---------- Entries shown ----------

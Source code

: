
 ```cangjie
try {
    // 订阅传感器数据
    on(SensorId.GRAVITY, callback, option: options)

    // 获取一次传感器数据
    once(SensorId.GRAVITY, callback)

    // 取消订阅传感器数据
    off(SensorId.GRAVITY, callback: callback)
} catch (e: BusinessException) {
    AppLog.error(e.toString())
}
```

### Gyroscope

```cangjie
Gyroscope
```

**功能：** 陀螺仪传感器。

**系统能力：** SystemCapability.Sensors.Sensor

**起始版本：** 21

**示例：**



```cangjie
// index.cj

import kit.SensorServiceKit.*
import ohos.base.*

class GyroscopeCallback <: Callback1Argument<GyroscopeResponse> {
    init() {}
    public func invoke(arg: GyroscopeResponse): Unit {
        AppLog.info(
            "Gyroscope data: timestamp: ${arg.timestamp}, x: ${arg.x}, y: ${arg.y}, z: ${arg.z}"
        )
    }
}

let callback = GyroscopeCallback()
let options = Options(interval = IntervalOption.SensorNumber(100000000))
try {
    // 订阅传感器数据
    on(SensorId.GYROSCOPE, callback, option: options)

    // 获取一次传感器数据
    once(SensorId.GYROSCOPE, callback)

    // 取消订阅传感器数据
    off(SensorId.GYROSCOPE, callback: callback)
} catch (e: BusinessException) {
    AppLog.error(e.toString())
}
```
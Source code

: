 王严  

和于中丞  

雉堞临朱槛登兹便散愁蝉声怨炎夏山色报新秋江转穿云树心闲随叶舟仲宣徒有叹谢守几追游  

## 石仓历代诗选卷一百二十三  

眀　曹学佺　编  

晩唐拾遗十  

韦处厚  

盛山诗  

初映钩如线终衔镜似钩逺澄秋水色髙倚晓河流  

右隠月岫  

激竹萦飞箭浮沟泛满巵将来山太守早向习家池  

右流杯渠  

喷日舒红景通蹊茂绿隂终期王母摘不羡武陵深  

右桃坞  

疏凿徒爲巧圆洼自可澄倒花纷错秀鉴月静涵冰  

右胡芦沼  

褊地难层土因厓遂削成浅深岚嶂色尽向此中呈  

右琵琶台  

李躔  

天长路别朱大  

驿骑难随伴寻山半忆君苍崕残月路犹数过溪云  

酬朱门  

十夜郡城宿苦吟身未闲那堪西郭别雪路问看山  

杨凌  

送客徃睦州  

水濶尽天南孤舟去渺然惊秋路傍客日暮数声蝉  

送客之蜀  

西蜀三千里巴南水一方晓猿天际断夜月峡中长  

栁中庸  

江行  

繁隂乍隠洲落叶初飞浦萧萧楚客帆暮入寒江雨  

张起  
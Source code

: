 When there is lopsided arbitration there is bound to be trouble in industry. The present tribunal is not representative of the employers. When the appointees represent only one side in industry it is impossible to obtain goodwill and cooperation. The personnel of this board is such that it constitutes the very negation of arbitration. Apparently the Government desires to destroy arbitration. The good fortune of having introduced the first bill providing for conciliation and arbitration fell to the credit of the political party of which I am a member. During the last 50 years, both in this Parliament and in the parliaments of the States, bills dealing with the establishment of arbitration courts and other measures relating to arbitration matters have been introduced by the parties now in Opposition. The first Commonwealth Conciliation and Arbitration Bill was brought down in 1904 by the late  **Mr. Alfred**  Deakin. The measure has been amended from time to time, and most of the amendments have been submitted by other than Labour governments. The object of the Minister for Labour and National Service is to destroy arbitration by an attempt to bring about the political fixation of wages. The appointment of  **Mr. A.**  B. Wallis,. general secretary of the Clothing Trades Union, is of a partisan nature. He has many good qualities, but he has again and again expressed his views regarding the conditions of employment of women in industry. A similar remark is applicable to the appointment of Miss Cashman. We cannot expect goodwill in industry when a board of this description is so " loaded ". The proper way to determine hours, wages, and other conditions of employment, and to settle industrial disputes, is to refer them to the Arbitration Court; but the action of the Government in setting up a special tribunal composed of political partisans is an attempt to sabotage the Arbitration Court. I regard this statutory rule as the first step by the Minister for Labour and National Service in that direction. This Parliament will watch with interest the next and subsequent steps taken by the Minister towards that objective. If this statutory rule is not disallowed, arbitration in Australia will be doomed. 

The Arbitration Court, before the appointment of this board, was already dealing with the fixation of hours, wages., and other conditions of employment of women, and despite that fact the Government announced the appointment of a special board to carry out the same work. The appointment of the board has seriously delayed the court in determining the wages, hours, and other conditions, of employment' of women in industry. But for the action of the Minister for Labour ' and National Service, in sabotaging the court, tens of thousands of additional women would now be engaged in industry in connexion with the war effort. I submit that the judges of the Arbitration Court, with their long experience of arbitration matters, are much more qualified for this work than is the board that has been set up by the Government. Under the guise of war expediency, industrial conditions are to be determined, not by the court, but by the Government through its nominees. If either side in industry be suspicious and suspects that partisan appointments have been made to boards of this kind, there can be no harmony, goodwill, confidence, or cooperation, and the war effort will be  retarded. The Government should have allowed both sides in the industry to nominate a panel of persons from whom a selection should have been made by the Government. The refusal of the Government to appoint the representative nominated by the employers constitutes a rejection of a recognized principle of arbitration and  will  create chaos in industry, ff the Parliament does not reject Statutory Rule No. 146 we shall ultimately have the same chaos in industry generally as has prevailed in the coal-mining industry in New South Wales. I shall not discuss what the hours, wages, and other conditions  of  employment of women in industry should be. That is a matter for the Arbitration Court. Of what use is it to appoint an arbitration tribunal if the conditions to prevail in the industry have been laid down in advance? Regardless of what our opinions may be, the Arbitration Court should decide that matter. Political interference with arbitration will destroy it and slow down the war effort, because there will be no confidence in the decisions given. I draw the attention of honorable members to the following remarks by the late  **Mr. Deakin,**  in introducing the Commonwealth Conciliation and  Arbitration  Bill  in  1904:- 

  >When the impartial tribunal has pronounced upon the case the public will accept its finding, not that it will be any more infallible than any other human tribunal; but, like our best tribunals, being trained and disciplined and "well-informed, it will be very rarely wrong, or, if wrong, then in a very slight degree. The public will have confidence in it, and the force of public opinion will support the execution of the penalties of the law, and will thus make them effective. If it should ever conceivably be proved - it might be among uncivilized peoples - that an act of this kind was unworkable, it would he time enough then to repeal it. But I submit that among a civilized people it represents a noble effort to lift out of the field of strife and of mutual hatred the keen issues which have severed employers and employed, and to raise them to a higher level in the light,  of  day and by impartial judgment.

----------

# Assignment
Write the records out again so that each one matches the original exactly.

# Solution for this problem
Source code

:
 ```cangjie
try {
    // 订阅传感器数据
    on(SensorId.GRAVITY, callback, option: options)

    // 获取一次传感器数据
    once(SensorId.GRAVITY, callback)

    // 取消订阅传感器数据
    off(SensorId.GRAVITY, callback: callback)
} catch (e: BusinessException) {
    AppLog.error(e.toString())
}
```

### Gyroscope

```cangjie
Gyroscope
```

**功能：** 陀螺仪传感器。

**系统能力：** SystemCapability.Sensors.Sensor

**起始版本：** 21

**示例：**



```cangjie
// index.cj

import kit.SensorServiceKit.*
import ohos.base.*

class GyroscopeCallback <: Callback1Argument<GyroscopeResponse> {
    init() {}
    public func invoke(arg: GyroscopeResponse): Unit {
        AppLog.info(
            "Gyroscope data: timestamp: ${arg.timestamp}, x: ${arg.x}, y: ${arg.y}, z: ${arg.z}"
        )
    }
}

let callback = GyroscopeCallback()
let options = Options(interval = IntervalOption.SensorNumber(100000000))
try {
    // 订阅传感器数据
    on(SensorId.GYROSCOPE, callback, option: options)

    // 获取一次传感器数据
    once(SensorId.GYROSCOPE, callback)

    // 取消订阅传感器数据
    off(SensorId.GYROSCOPE, callback: callback)
} catch (e: BusinessException) {
    AppLog.error(e.toString())
}
```
Source code

: 王严  

和于中丞  

雉堞临朱槛登兹便散愁蝉声怨炎夏山色报新秋江转穿云树心闲随叶舟仲宣徒有叹谢守几追游  

## 石仓历代诗选卷一百二十三  

眀　曹学佺　编  

晩唐拾遗十  

韦处厚  

盛山诗  

初映钩如线终衔镜似钩逺澄秋水色髙倚晓河流  

右隠月岫  

激竹萦飞箭浮沟泛满巵将来山太守早向习家池  

右流杯渠  

喷日舒红景通蹊茂绿隂终期王母摘不羡武陵深  

右桃坞  

疏凿徒爲巧圆洼自可澄倒花纷错秀鉴月静涵冰  

右胡芦沼  

褊地难层土因厓遂削成浅深岚嶂色尽向此中呈  

右琵琶台  

李躔  

天长路别朱大  

驿骑难随伴寻山半忆君苍崕残月路犹数过溪云  

酬朱门  

十夜郡城宿苦吟身未闲那堪西郭别雪路问看山  

杨凌  

送客徃睦州  

水濶尽天南孤舟去渺然惊秋路傍客日暮数声蝉  

送客之蜀  

西蜀三千里巴南水一方晓猿天际断夜月峡中长  

栁中庸  

江行  

繁隂乍隠洲落叶初飞浦萧萧楚客帆暮入寒江雨  

张起  
Source code

: When there is lopsided arbitration there is bound to be trouble in industry. The present tribunal is not representative of the employers. When the appointees represent only one side in industry it is impossible to obtain goodwill and cooperation. The personnel of this board is such that it constitutes the very negation of arbitration. Apparently the Government desires to destroy arbitration. The good fortune of having introduced the first bill providing for conciliation and arbitration fell to the credit of the political party of which I am a member. During the last 50 years, both in this Parliament and in the parliaments of the States, bills dealing with the establishment of arbitration courts and other measures relating to arbitration matters have been introduced by the parties now in Opposition. The first Commonwealth Conciliation and Arbitration Bill was brought down in 1904 by the late  **Mr. Alfred**  Deakin. The measure has been amended from time to time, and most of the amendments have been submitted by other than Labour governments. The object of the Minister for Labour and National Service is to destroy arbitration by an attempt to bring about the political fixation of wages. The appointment of  **Mr. A.**  B. Wallis,. general secretary of the Clothing Trades Union, is of a partisan nature. He has many good qualities, but he has again and again expressed his views regarding the conditions of employment of women in industry. A similar remark is applicable to the appointment of Miss Cashman. We cannot expect goodwill in industry when a board of this description is so " loaded ". The proper way to determine hours, wages, and other conditions of employment, and to settle industrial disputes, is to refer them to the Arbitration Court; but the action of the Government in setting up a special tribunal composed of political partisans is an attempt to sabotage the Arbitration Court. I regard this statutory rule as the first step by the Minister for Labour and National Service in that direction. This Parliament will watch with interest the next and subsequent steps taken by the Minister towards that objective. If this statutory rule is not disallowed, arbitration in Australia will be doomed. 

The Arbitration Court, before the appointment of this board, was already dealing with the fixation of hours, wages., and other conditions of employment of women, and despite that fact the Government announced the appointment of a special board to carry out the same work. The appointment of the board has seriously delayed the court in determining the wages, hours, and other conditions, of employment' of women in industry. But for the action of the Minister for Labour ' and National Service, in sabotaging the court, tens of thousands of additional women would now be engaged in industry in connexion with the war effort. I submit that the judges of the Arbitration Court, with their long experience of arbitration matters, are much more qualified for this work than is the board that has been set up by the Government. Under the guise of war expediency, industrial conditions are to be determined, not by the court, but by the Government through its nominees. If either side in industry be suspicious and suspects that partisan appointments have been made to boards of this kind, there can be no harmony, goodwill, confidence, or cooperation, and the war effort will be  retarded. The Government should have allowed both sides in the industry to nominate a panel of persons from whom a selection should have been made by the Government. The refusal of the Government to appoint the representative nominated by the employers constitutes a rejection of a recognized principle of arbitration and  will  create chaos in industry, ff the Parliament does not reject Statutory Rule No. 146 we shall ultimately have the same chaos in industry generally as has prevailed in the coal-mining industry in New South Wales. I shall not discuss what the hours, wages, and other conditions  of  employment of women in industry should be. That is a matter for the Arbitration Court. Of what use is it to appoint an arbitration tribunal if the conditions to prevail in the industry have been laid down in advance? Regardless of what our opinions may be, the Arbitration Court should decide that matter. Political interference with arbitration will destroy it and slow down the war effort, because there will be no confidence in the decisions given. I draw the attention of honorable members to the following remarks by the late  **Mr. Deakin,**  in introducing the Commonwealth Conciliation and  Arbitration  Bill  in  1904:- 

  >When the impartial tribunal has pronounced upon the case the public will accept its finding, not that it will be any more infallible than any other human tribunal; but, like our best tribunals, being trained and disciplined and "well-informed, it will be very rarely wrong, or, if wrong, then in a very slight degree. The public will have confidence in it, and the force of public opinion will support the execution of the penalties of the law, and will thus make them effective. If it should ever conceivably be proved - it might be among uncivilized peoples - that an act of this kind was unworkable, it would he time enough then to repeal it. But I submit that among a civilized people it represents a noble effort to lift out of the field of strife and of mutual hatred the keen issues which have severed employers and employed, and to raise them to a higher level in the light,  of  day and by impartial judgment.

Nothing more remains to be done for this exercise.